En deux ou trois coups de dague, il ouvrit sa prison, et, comme un faucon désencapuchonné, parcourant la campagne d’un regard perçant et rapide, il vit les ravisseurs d’Isabelle qui coupaient à travers champs, et semblaient s’efforcer de gagner un petit bouquet de bois non loin de là. Quant à l’aveugle et à l’enfant, ils avaient disparu, s’étant cachés en quelque fossé ou sous quelque broussaille. Mais ce n’était point à ce vil gibier qu’en voulait Sigognac. Jetant son manteau, qui l’eût gêné, il se lança à la poursuite de ces coquins avec une furie désespérée. Le Baron était alerte, bien découplé, taillé pour la course, et, en sa jeunesse, il avait souvent lutté de vitesse contre les plus agiles enfants du village. Les ravisseurs, en se retournant sur leur selle, voyaient diminuer la distance qui les séparait du Baron, et l’un d’eux lui lâcha même un coup de pistolet pour l’arrêter en sa poursuite. Mais il le manqua, car Sigognac, tout en courant, sautait à droite et à gauche afin de ne pouvoir être ajusté sûrement. Le cavalier qui portait Isabelle essayait de prendre les devants, laissant à son arrière-garde le soin de se débrouiller avec Sigognac, mais la jeune femme placée sur l’arçon ne lui permettait pas de conduire sa monture comme il l’eût voulu, car elle se débattait et s’agitait, tâchant de glisser à terre.

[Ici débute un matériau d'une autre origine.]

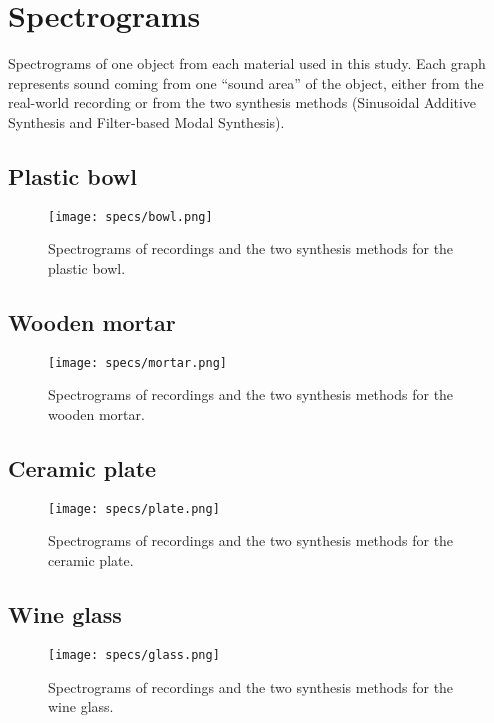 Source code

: \chapter{Spectrograms}\label{ap:spectrograms}
Spectrograms of one object from each material used in this study. Each graph represents sound coming from one ``sound area'' of the object, either from the real-world recording or from the two synthesis methods (Sinusoidal Additive Synthesis and Filter-based Modal Synthesis).
\section*{Plastic bowl}

\begin{figure}[H]
  \centering
    \texttt{[image: specs/bowl.png]}
      \caption{Spectrograms of recordings and the two synthesis methods for the plastic bowl.}
      \label{fig:sp_bowl}
\end{figure}

\newpage

\section*{Wooden mortar}

\begin{figure}[H]
  \centering
    \texttt{[image: specs/mortar.png]}
      \caption{Spectrograms of recordings and the two synthesis methods for the wooden mortar.}
      \label{fig:sp_mortar}
\end{figure}

\newpage

\section*{Ceramic plate}

\begin{figure}[H]
  \centering
    \texttt{[image: specs/plate.png]}
      \caption{Spectrograms of recordings and the two synthesis methods for the ceramic plate.}
      \label{fig:sp_plate}
\end{figure}

\newpage

\section*{Wine glass}

\begin{figure}[H]
  \centering
    \texttt{[image: specs/glass.png]}
      \caption{Spectrograms of recordings and the two synthesis methods for the wine glass.}
      \label{fig:sp_glass}
\end{figure}

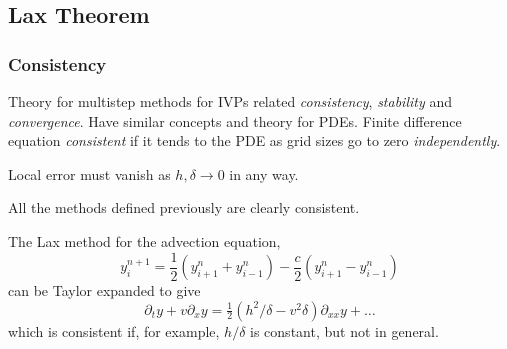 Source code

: \documentclass{beamer}
\begin{document}
\subsection{Lax Theorem}

\begin{frame}
  \frametitle{Consistency}

  \begin{overlayarea}{\textwidth}{0.8\textheight}
    {
      Theory for multistep methods for IVPs related
      \emph{consistency}, \emph{stability} and \emph{convergence}.
      Have similar concepts and theory for PDEs.
    }
    {
      Finite difference equation \emph{consistent} if it tends to the
      PDE as grid sizes go to zero \emph{independently}.
    }
    {

      \vspace{1ex}
      Local error must vanish as $h, \delta \rightarrow 0$ in any way.
    }
    {

      \vspace{1ex}
      All the methods defined previously are clearly consistent.
    }
    {

      \vspace{1ex}
      The Lax method for the advection equation,
      \begin{equation*}
        y_i^{n+1} = \frac{1}{2} \left( y_{i+1}^n + y_{i-1}^n \right) -
        \frac{c}{2} \left( y_{i+1}^n - y_{i-1}^n \right)
      \end{equation*}
      can be Taylor expanded to give
      \begin{equation*}
        \partial_t y + v \partial_x y = \tfrac{1}{2} \left(
          h^2 / \delta - v^2 \delta \right) \partial_{x x} y + \dots
      \end{equation*}
      which is consistent if, for example, $h / \delta$ is constant, but
      not in general.
    }
  \end{overlayarea}

\end{frame}
\end{document}
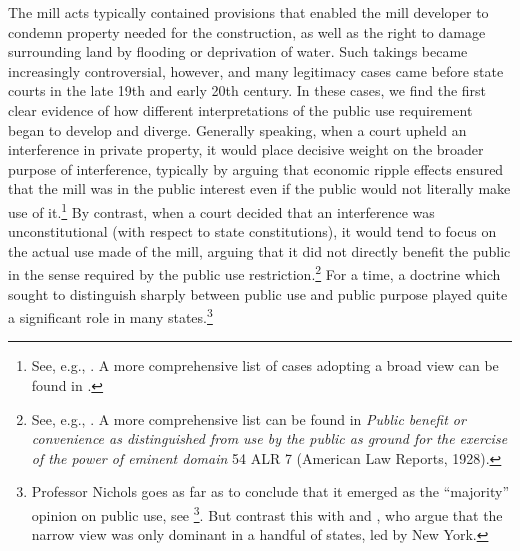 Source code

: The mill acts typically contained provisions that enabled the mill developer to condemn property needed for the construction, as well as the right to damage surrounding land by flooding or deprivation of water. Such takings became increasingly controversial, however, and many legitimacy cases came before state courts in the late 19th and early 20th century. In these cases, we find the first clear evidence of how different interpretations of the public use requirement began to develop and diverge. Generally speaking, when a court upheld an interference in private property, it would place decisive weight on the broader purpose of interference, typically by arguing that economic ripple effects ensured that the mill was in the public interest even if the public would not literally make use of it.\footnote{See, e.g., \cite{hazen83,scudder32,boston32}. A more comprehensive list of cases adopting a broad view can be found in \cite[617]{nichols40}.} By contrast, when a court decided that an interference was unconstitutional (with respect to state constitutions), it would tend to focus on the actual use made of the mill, arguing that it did not directly benefit the public in the sense required by the public use restriction.\footnote{See, e.g., \cite{sadler59,ryerson77,gaylord03,minn06}. A more comprehensive list can be found in {\it Public benefit or convenience as distinguished from use by the public as ground for the exercise of the power of eminent domain} 54 ALR 7 (American Law Reports, 1928).} For a time, a doctrine which sought to distinguish sharply between public use and public purpose played quite a significant role in many states.\footnote{Professor Nichols goes as far as to conclude that it emerged as the ``majority'' opinion on public use, see \footcite[617-618]{nichols40}. But contrast this with \cite{berger78} and \cite{meidinger80}, who argue that the narrow view was only dominant in a handful of states, led by New York.}


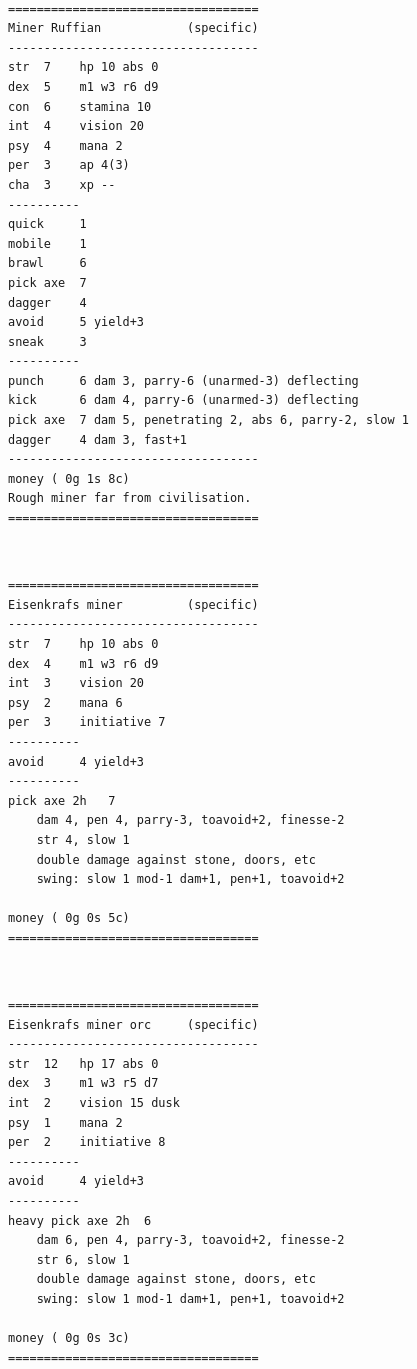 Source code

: \

\goodbreak \begin{samepage} \vsmall \begin{verbatim}
===================================
Miner Ruffian            (specific)
-----------------------------------
str  7    hp 10 abs 0
dex  5    m1 w3 r6 d9
con  6    stamina 10
int  4    vision 20
psy  4    mana 2
per  3    ap 4(3)
cha  3    xp --
----------
quick     1
mobile    1
brawl     6
pick axe  7
dagger    4
avoid     5 yield+3
sneak     3
----------
punch     6 dam 3, parry-6 (unarmed-3) deflecting
kick      6 dam 4, parry-6 (unarmed-3) deflecting
pick axe  7 dam 5, penetrating 2, abs 6, parry-2, slow 1
dagger    4 dam 3, fast+1
-----------------------------------
money ( 0g 1s 8c)
Rough miner far from civilisation.
===================================
\end{verbatim} \normalsize \end{samepage}

\

\goodbreak \begin{samepage} \vsmall \begin{verbatim}
===================================
Eisenkrafs miner         (specific)
-----------------------------------
str  7    hp 10 abs 0
dex  4    m1 w3 r6 d9
int  3    vision 20
psy  2    mana 6
per  3    initiative 7
----------
avoid     4 yield+3
----------
pick axe 2h   7
    dam 4, pen 4, parry-3, toavoid+2, finesse-2
    str 4, slow 1
    double damage against stone, doors, etc
    swing: slow 1 mod-1 dam+1, pen+1, toavoid+2

money ( 0g 0s 5c)
===================================
\end{verbatim} \normalsize \end{samepage}

\

\goodbreak \begin{samepage} \vsmall \begin{verbatim}
===================================
Eisenkrafs miner orc     (specific)
-----------------------------------
str  12   hp 17 abs 0
dex  3    m1 w3 r5 d7
int  2    vision 15 dusk
psy  1    mana 2
per  2    initiative 8
----------
avoid     4 yield+3
----------
heavy pick axe 2h  6
    dam 6, pen 4, parry-3, toavoid+2, finesse-2
    str 6, slow 1
    double damage against stone, doors, etc
    swing: slow 1 mod-1 dam+1, pen+1, toavoid+2

money ( 0g 0s 3c)
===================================
\end{verbatim} \normalsize \end{samepage}

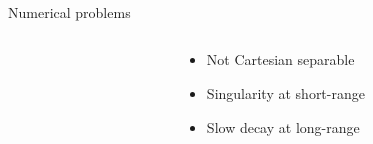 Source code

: \documentclass[mathserif, 10pt]{beamer}
\begin{document}
\begin{frame}
\begin{equation}
    \end{equation}
    \ \\
    \ \\
    \ \\
    \pause
    Numerical problems
    \begin{columns}
    \begin{column}{.28\textwidth}
    \ \\
    \end{column}
    \begin{column}{.72\textwidth}
    \begin{itemize}
	\item Not Cartesian separable
	\item Singularity at short-range
	\item Slow decay at long-range
    \end{itemize}
    \end{column}
    \end{columns}
\end{frame}
\end{document}
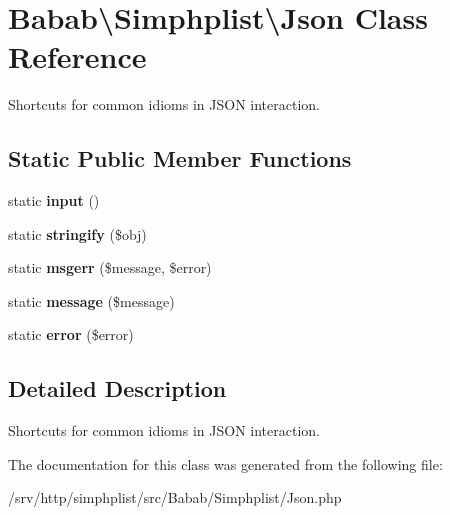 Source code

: \hypertarget{classBabab_1_1Simphplist_1_1Json}{\section{Babab\textbackslash{}Simphplist\textbackslash{}Json Class Reference}
\label{classBabab_1_1Simphplist_1_1Json}
}


Shortcuts for common idioms in J\+S\+O\+N interaction.  


\subsection*{Static Public Member Functions}
\begin{DoxyCompactItemize}
\item 
\hypertarget{classBabab_1_1Simphplist_1_1Json_abc4534911058c47e6a30d7e4d9af9316}{static {\bfseries input} ()}\label{classBabab_1_1Simphplist_1_1Json_abc4534911058c47e6a30d7e4d9af9316}

\item 
\hypertarget{classBabab_1_1Simphplist_1_1Json_a1cdabb8681210a5a2d4e53b97e83c54e}{static {\bfseries stringify} (\$obj)}\label{classBabab_1_1Simphplist_1_1Json_a1cdabb8681210a5a2d4e53b97e83c54e}

\item 
\hypertarget{classBabab_1_1Simphplist_1_1Json_a379e8f7929689267630250bb91d623b8}{static {\bfseries msgerr} (\$message, \$error)}\label{classBabab_1_1Simphplist_1_1Json_a379e8f7929689267630250bb91d623b8}

\item 
\hypertarget{classBabab_1_1Simphplist_1_1Json_a1506a7b4889f1af478050c185f1d5cb7}{static {\bfseries message} (\$message)}\label{classBabab_1_1Simphplist_1_1Json_a1506a7b4889f1af478050c185f1d5cb7}

\item 
\hypertarget{classBabab_1_1Simphplist_1_1Json_a5041a7ea62e0420fbe5a35bba3d6d088}{static {\bfseries error} (\$error)}\label{classBabab_1_1Simphplist_1_1Json_a5041a7ea62e0420fbe5a35bba3d6d088}

\end{DoxyCompactItemize}


\subsection{Detailed Description}
Shortcuts for common idioms in J\+S\+O\+N interaction. 

The documentation for this class was generated from the following file\+:\begin{DoxyCompactItemize}
\item 
/srv/http/simphplist/src/\+Babab/\+Simphplist/Json.\+php\end{DoxyCompactItemize}
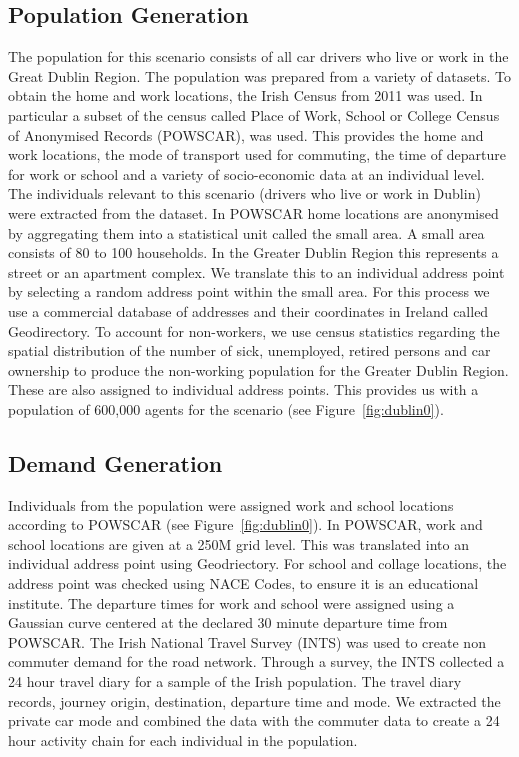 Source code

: \subsection{Population Generation}
The population for this scenario consists of all car drivers who live or work in the Great Dublin Region. The population was prepared from a variety of datasets.  To obtain the home and work locations, the Irish Census from 2011 was used. In particular a subset of the census called Place of Work, School or College Census of Anonymised Records (POWSCAR), was used.  This provides the home and work locations, the mode of transport used for commuting, the time of departure for work or school and a variety of socio-economic data at an individual level. The individuals relevant to this scenario (drivers who live or work in Dublin) were extracted from the dataset. In POWSCAR home locations are anonymised by aggregating them into a statistical unit called the small area. A small area consists of 80 to 100 households.  In the Greater Dublin Region this represents a street or an apartment complex.  We translate this to an individual address point by selecting a random address point within the small area.  For this process we use a commercial database of addresses and their coordinates in Ireland called Geodirectory. To account for non-workers, we use census statistics regarding the spatial distribution of the number of sick, unemployed, retired persons and car ownership to produce the non-working population for the Greater Dublin Region.  These are also assigned to individual address points. This provides us with a population of 600,000 agents for the scenario (see Figure~\ref{fig:dublin0}).

\subsection{Demand Generation}
Individuals from the population were assigned work and school locations according to POWSCAR (see Figure~\ref{fig:dublin0}). In POWSCAR, work and school locations are given at a 250M grid level. This was translated into an individual address point using Geodriectory. For school and collage locations, the address point was checked using NACE Codes, to ensure it is an educational institute. The departure times for work  and school were assigned using a Gaussian curve centered at the declared 30 minute departure time from POWSCAR. The Irish National Travel Survey (INTS) was used to create non commuter demand for the road network. Through a survey, the INTS collected a 24 hour travel diary for a sample of the Irish population. The travel diary records, journey origin, destination, departure time and mode. We extracted the private car mode and combined the data with the commuter data to create a 24 hour activity chain for each individual in the population.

Sigognac se rapprochait de plus en plus, le terrain n’étant plus favorable aux chevaux. Il avait dégainé, sans ralentir sa course, son épée qu’il portait haute ; mais il était à pied, seul, contre trois hommes bien montés, et le vent commençait à lui manquer ; il fit un effort prodigieux, et en deux ou trois bonds joignit les cavaliers qui protégeaient la fuite du ravisseur. Pour ne pas perdre de temps à lutter contre eux, il piqua, à deux ou trois reprises, avec la pointe de sa rapière, la croupe de leurs bêtes, comptant qu’aiguillonnées de la sorte, elles s’emporteraient. En effet, les chevaux, affolés de douleur, se cabrèrent, lancèrent des ruades et, prenant le mors aux dents, quelques efforts que leurs cavaliers fissent pour les contenir, ils gagnèrent à la main et se mirent à galoper comme si le diable les emportait, sans souci des fossés ni des obstacles, si bien qu’en un moment ils furent hors de vue.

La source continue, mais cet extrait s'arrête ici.